Art Therapy 5: Understanding Grief Part 8 of 8 - Acceptance & Hope (Phase 7)

There is probably not one of us who have not had to deal with the devastating effects of losing someone dear to us. Everyone grieves in their own way and it would be a cheap attempt to say that one formula fits all. Yet, numerous attempts have been made to identify the phases that people in grief pass through and seven have been agreed upon to be more or less universal. We will take a look at these phases in an attempt to gain some form of understanding for the process we are passing through. We take this journey in the form of an art journal, attempting to somehow find a means of dealing with the loss we have experienced and continue to experience still. In this last blog of the eight part series, we look at the seventh phase identified, namely acceptance and hope.
This blog is co-authored by Marietjie Uys (artist) and Melette Els (therapist).
Part 1
Part 2
Part 3
Part 4
Part 5
Part 6
Part 7


We start with the reverse side of the previous page, and the reverse side of the back cover of the album for journal-ling this stage of the grieving process.
We've come full circle, being on the reverse side of the back cover. The back cover was done at the start of our journey, when we still specified what we hoped we might gain through this process. The important word here is HOPE. The one thing that death robs us of is hope. We can not hope for death to be reversed. Without hope we have nothing to live for and no future to look forward to. I you have regained hope for the future, you have come a long way! Hope is the foundation for courage. Hope is the one thing that can motivate us to move forward. Small pieces of hope grouped together can form small islands of hope. As these islands increase and band together, they can become continents of hope, forming an anchor of stability. This sets dreams free.
One can never undo the loss.

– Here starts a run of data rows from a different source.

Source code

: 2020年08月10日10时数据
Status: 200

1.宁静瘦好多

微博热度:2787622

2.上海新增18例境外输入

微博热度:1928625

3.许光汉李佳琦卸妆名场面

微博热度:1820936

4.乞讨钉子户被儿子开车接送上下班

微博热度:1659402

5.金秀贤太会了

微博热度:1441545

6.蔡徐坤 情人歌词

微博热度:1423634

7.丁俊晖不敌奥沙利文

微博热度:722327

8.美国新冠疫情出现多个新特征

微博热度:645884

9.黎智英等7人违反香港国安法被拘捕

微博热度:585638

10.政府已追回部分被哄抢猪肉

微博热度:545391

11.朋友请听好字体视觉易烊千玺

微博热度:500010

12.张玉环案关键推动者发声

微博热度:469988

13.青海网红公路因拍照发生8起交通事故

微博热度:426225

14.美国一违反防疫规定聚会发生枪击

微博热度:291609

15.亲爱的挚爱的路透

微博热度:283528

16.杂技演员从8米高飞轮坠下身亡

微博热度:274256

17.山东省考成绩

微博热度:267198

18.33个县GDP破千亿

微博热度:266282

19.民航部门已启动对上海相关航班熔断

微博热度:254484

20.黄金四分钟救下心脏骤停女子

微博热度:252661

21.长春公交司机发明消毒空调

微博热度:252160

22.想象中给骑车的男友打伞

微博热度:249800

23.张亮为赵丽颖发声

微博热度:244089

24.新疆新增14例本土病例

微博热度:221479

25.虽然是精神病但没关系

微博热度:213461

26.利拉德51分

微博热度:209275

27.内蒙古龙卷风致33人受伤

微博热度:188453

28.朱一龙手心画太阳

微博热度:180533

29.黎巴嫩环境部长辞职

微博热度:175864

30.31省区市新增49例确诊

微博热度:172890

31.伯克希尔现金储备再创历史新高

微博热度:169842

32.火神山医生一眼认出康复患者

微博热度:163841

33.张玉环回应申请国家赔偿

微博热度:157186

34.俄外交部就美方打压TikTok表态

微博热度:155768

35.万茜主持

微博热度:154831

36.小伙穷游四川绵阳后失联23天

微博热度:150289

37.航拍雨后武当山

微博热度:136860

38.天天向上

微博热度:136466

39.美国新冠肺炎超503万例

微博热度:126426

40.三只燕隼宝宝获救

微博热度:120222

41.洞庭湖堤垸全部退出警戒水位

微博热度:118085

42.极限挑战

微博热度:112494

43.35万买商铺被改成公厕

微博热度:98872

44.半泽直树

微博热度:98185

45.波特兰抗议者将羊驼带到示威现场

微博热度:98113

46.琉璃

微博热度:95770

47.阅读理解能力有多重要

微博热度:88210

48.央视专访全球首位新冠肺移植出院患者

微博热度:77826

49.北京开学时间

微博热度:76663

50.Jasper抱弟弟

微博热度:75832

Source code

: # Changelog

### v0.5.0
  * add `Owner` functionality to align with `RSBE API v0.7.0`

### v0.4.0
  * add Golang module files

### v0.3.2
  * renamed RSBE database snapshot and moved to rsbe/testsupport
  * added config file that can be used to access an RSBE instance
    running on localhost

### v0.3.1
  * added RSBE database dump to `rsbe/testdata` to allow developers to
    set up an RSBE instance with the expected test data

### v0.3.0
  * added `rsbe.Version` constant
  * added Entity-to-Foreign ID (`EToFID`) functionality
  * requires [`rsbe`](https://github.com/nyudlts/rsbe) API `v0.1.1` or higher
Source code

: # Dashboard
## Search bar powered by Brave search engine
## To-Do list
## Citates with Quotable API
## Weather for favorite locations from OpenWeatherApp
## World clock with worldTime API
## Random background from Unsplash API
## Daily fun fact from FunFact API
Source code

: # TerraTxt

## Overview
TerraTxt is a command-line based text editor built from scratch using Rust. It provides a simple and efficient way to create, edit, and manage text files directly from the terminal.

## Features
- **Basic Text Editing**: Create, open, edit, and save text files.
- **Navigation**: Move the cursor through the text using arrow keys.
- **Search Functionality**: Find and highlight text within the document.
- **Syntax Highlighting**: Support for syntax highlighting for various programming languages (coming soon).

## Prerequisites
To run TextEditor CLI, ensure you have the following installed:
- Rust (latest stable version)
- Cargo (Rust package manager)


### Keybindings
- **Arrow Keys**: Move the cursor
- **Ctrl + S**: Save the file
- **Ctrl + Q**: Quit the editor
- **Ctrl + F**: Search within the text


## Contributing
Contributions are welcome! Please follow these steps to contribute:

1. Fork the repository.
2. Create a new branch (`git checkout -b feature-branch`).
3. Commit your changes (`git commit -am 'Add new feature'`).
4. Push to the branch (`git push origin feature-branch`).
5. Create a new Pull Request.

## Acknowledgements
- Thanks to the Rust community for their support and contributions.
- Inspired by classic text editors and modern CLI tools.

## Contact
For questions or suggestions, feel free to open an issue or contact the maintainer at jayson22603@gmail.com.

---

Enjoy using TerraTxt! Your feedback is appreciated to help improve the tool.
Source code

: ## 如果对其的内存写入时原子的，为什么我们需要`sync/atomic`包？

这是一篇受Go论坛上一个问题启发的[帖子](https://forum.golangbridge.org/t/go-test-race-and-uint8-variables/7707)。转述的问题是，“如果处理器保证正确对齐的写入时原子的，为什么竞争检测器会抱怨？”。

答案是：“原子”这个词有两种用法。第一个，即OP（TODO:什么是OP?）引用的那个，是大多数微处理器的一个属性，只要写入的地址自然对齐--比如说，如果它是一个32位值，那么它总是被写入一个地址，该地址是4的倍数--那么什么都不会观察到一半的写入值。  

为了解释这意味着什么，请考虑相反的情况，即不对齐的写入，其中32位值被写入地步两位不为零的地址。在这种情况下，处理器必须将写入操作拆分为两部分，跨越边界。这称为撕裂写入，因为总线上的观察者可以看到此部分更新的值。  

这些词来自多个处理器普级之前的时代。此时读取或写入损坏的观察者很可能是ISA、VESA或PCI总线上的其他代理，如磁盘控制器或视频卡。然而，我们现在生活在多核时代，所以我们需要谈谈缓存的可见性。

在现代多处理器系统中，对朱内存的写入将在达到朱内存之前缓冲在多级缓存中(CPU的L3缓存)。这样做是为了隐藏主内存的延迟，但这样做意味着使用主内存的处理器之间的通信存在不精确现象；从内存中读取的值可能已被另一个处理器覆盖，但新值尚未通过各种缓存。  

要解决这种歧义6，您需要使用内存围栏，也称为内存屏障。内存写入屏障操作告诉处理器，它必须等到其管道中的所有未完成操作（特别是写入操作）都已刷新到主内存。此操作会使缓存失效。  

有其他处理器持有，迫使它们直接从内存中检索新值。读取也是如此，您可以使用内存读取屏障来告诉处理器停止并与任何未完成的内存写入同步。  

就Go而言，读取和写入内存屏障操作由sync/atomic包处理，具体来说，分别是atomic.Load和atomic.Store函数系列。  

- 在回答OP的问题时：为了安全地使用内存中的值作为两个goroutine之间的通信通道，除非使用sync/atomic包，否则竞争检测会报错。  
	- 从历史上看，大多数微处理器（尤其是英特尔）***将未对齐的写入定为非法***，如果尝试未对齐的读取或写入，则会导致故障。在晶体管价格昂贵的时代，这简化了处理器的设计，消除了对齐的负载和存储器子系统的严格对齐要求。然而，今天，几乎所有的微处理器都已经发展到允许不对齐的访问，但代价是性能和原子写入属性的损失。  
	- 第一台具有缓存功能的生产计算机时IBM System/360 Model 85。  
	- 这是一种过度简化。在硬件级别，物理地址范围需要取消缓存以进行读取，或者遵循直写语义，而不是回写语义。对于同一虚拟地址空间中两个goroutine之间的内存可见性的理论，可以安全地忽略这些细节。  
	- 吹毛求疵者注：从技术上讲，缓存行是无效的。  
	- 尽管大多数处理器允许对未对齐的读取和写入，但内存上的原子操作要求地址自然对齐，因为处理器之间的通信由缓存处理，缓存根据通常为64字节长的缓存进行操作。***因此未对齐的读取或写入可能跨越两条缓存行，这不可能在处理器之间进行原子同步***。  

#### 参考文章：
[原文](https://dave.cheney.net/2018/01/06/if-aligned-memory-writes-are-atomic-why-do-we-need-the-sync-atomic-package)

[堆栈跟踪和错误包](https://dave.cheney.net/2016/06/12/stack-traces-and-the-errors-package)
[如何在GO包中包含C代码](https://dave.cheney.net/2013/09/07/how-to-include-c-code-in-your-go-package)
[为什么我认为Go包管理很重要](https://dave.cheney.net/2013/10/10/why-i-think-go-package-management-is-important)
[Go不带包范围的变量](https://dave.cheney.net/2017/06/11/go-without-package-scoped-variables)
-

However, one can learn to live with the loss. Acceptance means different things to different people. Choose the word or terminology you feel most comfortable here, e.g acceptance, living with loss, making peace with loss, etc.


This time I choose to paint my background a very positive and upbeat Lime using Dala Craft Paint. This colour represents life, vibrancy and energy to me. It is a colour that makes me feel as if anything is possible and this is where we finally are in this stage of the grieving process where we have reached a point of acceptance and hope. This does not mean that we experience instant happiness, but our pain has turned to sadness and it is not overwhelming us any longer. We have reached a point where we can plan for the future and, dare we say, even anticipate good times in the future.
Which colour will you be using? Why? What does your chosen colour represent to you? How do you feel about choosing this colour and starting this part of the journey.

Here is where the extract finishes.